The answer consists only of the lines from the beginning of the listing below to the line holding "Log::stack(['single', 'slack'])->info('Something happened!');", inclusive, with every picture removed.
::::
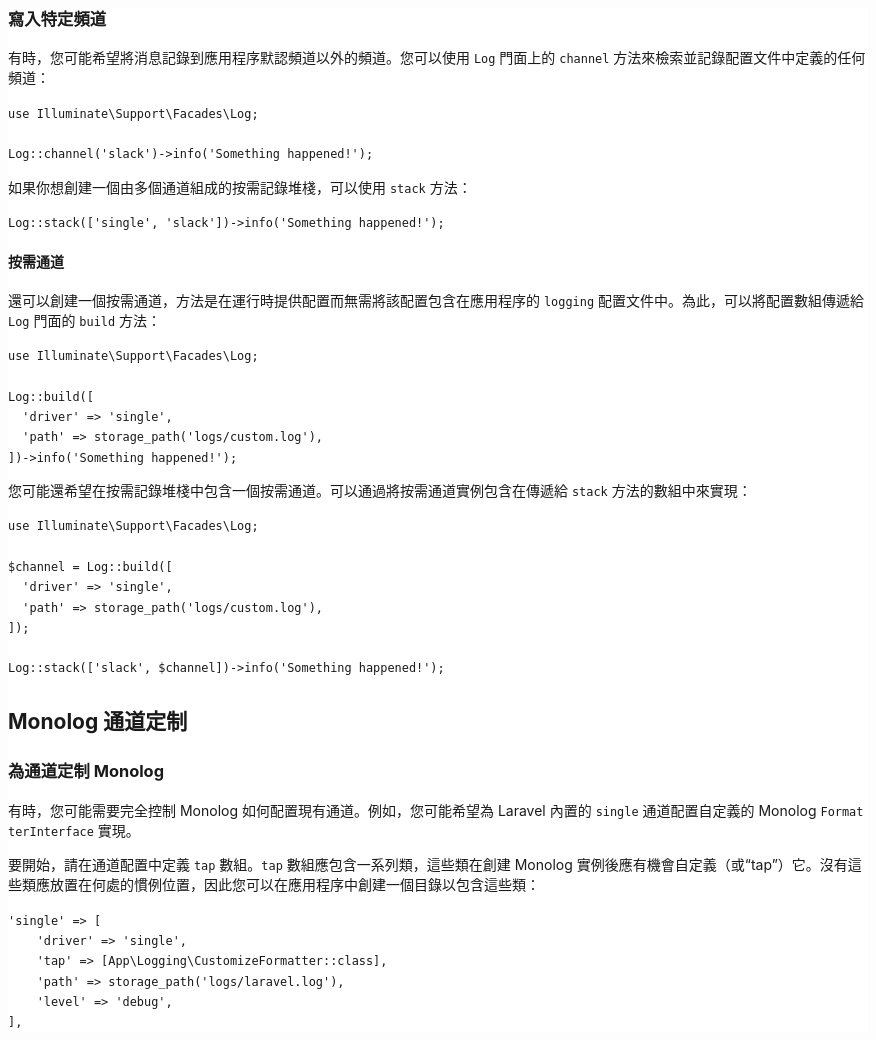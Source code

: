 <a name="writing-to-specific-channels"></a>
### 寫入特定頻道

有時，您可能希望將消息記錄到應用程序默認頻道以外的頻道。您可以使用 `Log` 門面上的 `channel` 方法來檢索並記錄配置文件中定義的任何頻道：

    use Illuminate\Support\Facades\Log;

    Log::channel('slack')->info('Something happened!');



如果你想創建一個由多個通道組成的按需記錄堆棧，可以使用 `stack` 方法：

    Log::stack(['single', 'slack'])->info('Something happened!');

<a name="on-demand-channels"></a>
#### 按需通道

還可以創建一個按需通道，方法是在運行時提供配置而無需將該配置包含在應用程序的 `logging` 配置文件中。為此，可以將配置數組傳遞給 `Log` 門面的 `build` 方法：

    use Illuminate\Support\Facades\Log;

    Log::build([
      'driver' => 'single',
      'path' => storage_path('logs/custom.log'),
    ])->info('Something happened!');

您可能還希望在按需記錄堆棧中包含一個按需通道。可以通過將按需通道實例包含在傳遞給 `stack` 方法的數組中來實現：

    use Illuminate\Support\Facades\Log;

    $channel = Log::build([
      'driver' => 'single',
      'path' => storage_path('logs/custom.log'),
    ]);

    Log::stack(['slack', $channel])->info('Something happened!');

<a name="monolog-channel-customization"></a>
## Monolog 通道定制

<a name="customizing-monolog-for-channels"></a>
### 為通道定制 Monolog

有時，您可能需要完全控制 Monolog 如何配置現有通道。例如，您可能希望為 Laravel 內置的 `single` 通道配置自定義的 Monolog `FormatterInterface` 實現。

要開始，請在通道配置中定義 `tap` 數組。`tap` 數組應包含一系列類，這些類在創建 Monolog 實例後應有機會自定義（或“tap”）它。沒有這些類應放置在何處的慣例位置，因此您可以在應用程序中創建一個目錄以包含這些類：

    'single' => [
        'driver' => 'single',
        'tap' => [App\Logging\CustomizeFormatter::class],
        'path' => storage_path('logs/laravel.log'),
        'level' => 'debug',
    ],

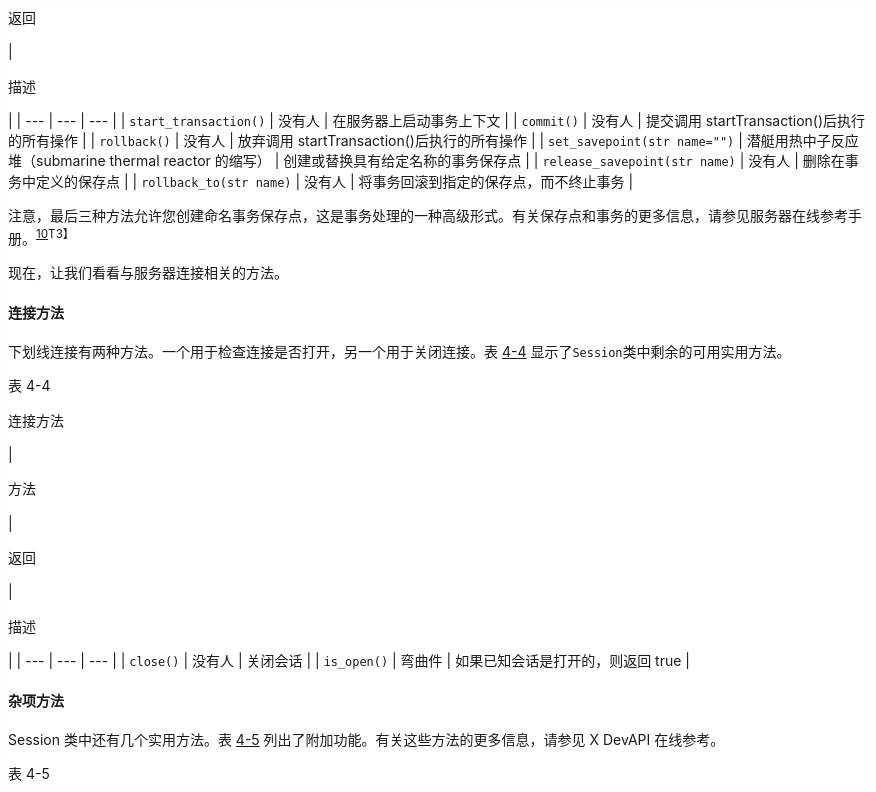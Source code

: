 返回

 | 

描述

 |
| --- | --- | --- |
| `start_transaction()` | 没有人 | 在服务器上启动事务上下文 |
| `commit()` | 没有人 | 提交调用 startTransaction()后执行的所有操作 |
| `rollback()` | 没有人 | 放弃调用 startTransaction()后执行的所有操作 |
| `set_savepoint(str name="")` | 潜艇用热中子反应堆（submarine thermal reactor 的缩写） | 创建或替换具有给定名称的事务保存点 |
| `release_savepoint(str name)` | 没有人 | 删除在事务中定义的保存点 |
| `rollback_to(str name)` | 没有人 | 将事务回滚到指定的保存点，而不终止事务 |

注意，最后三种方法允许您创建命名事务保存点，这是事务处理的一种高级形式。有关保存点和事务的更多信息，请参见服务器在线参考手册。<sup>[10](#Fn10)T3】</sup>

现在，让我们看看与服务器连接相关的方法。

#### 连接方法

下划线连接有两种方法。一个用于检查连接是否打开，另一个用于关闭连接。表 [4-4](#Tab4) 显示了`Session`类中剩余的可用实用方法。

表 4-4

连接方法

<colgroup><col class="tcol1 align-left"> <col class="tcol2 align-left"> <col class="tcol3 align-left"></colgroup> 
| 

方法

 | 

返回

 | 

描述

 |
| --- | --- | --- |
| `close()` | 没有人 | 关闭会话 |
| `is_open()` | 弯曲件 | 如果已知会话是打开的，则返回 true |

#### 杂项方法

Session 类中还有几个实用方法。表 [4-5](#Tab5) 列出了附加功能。有关这些方法的更多信息，请参见 X DevAPI 在线参考。

表 4-5
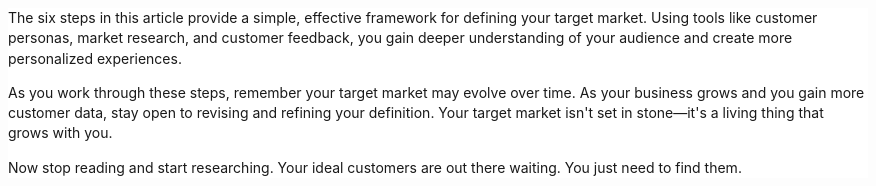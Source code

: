 The six steps in this article provide a simple, effective framework for defining your target market. Using tools like customer personas, market research, and customer feedback, you gain deeper understanding of your audience and create more personalized experiences.

As you work through these steps, remember your target market may evolve over time. As your business grows and you gain more customer data, stay open to revising and refining your definition. Your target market isn't set in stone—it's a living thing that grows with you.

Now stop reading and start researching. Your ideal customers are out there waiting. You just need to find them.
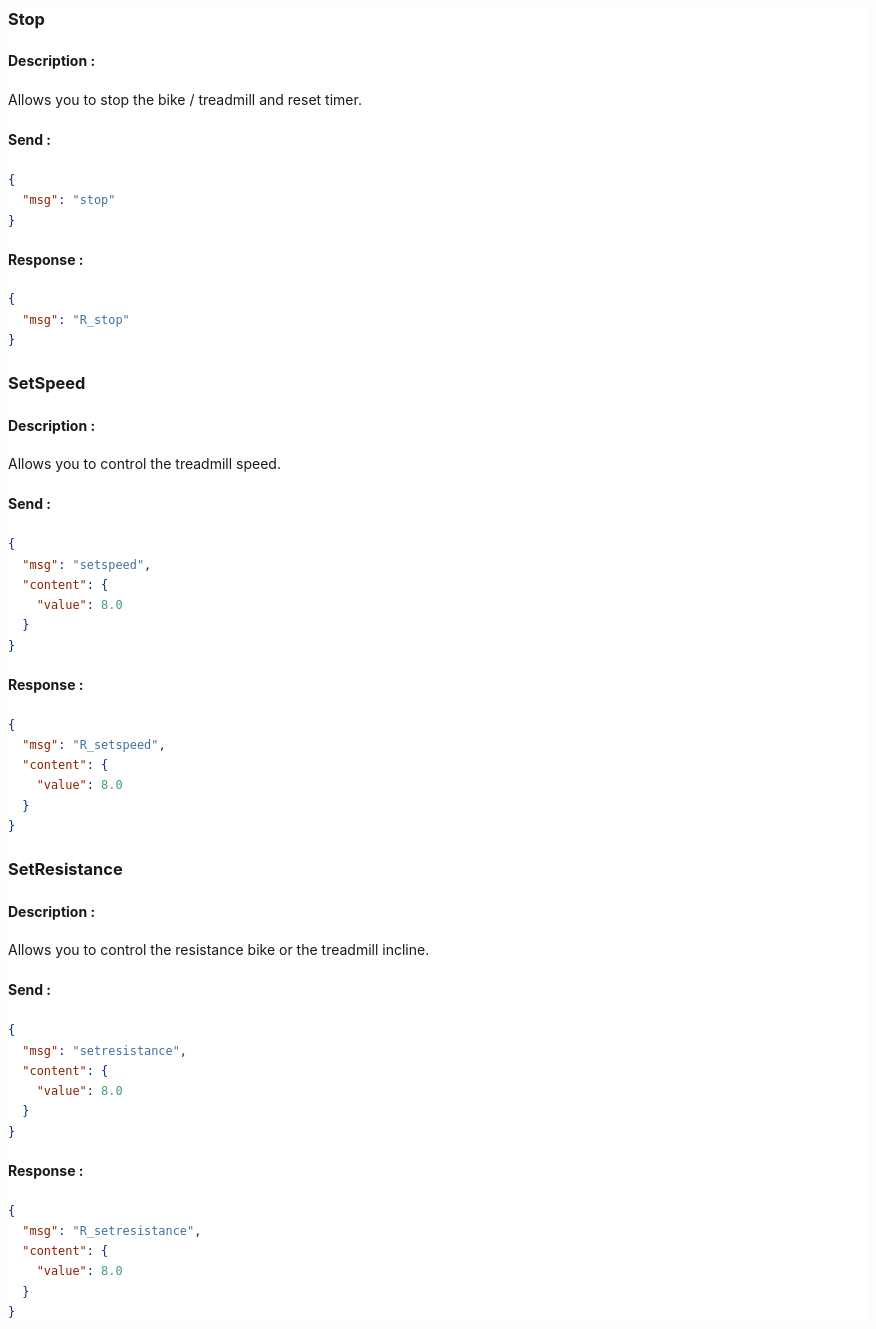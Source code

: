 ### Stop
#### Description :
Allows you to stop the bike / treadmill and reset timer.

#### Send :
```json
{
  "msg": "stop"
}
```
#### Response :
```json
{
  "msg": "R_stop"
}
```

### SetSpeed
#### Description :
Allows you to control the treadmill speed.

#### Send :
```json
{
  "msg": "setspeed",
  "content": {
    "value": 8.0
  }
}
```
#### Response :
```json
{
  "msg": "R_setspeed",
  "content": {
    "value": 8.0
  }
}
```

### SetResistance
#### Description :
Allows you to control the resistance bike or the treadmill incline.

#### Send :
```json
{
  "msg": "setresistance",
  "content": {
    "value": 8.0
  }
}
```
#### Response :
```json
{
  "msg": "R_setresistance",
  "content": {
    "value": 8.0
  }
}
```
::::
**TASK RESULT**
Source code

: <a name="writing-to-specific-channels"></a>
### 寫入特定頻道

有時，您可能希望將消息記錄到應用程序默認頻道以外的頻道。您可以使用 `Log` 門面上的 `channel` 方法來檢索並記錄配置文件中定義的任何頻道：

    use Illuminate\Support\Facades\Log;

    Log::channel('slack')->info('Something happened!');



如果你想創建一個由多個通道組成的按需記錄堆棧，可以使用 `stack` 方法：

    Log::stack(['single', 'slack'])->info('Something happened!');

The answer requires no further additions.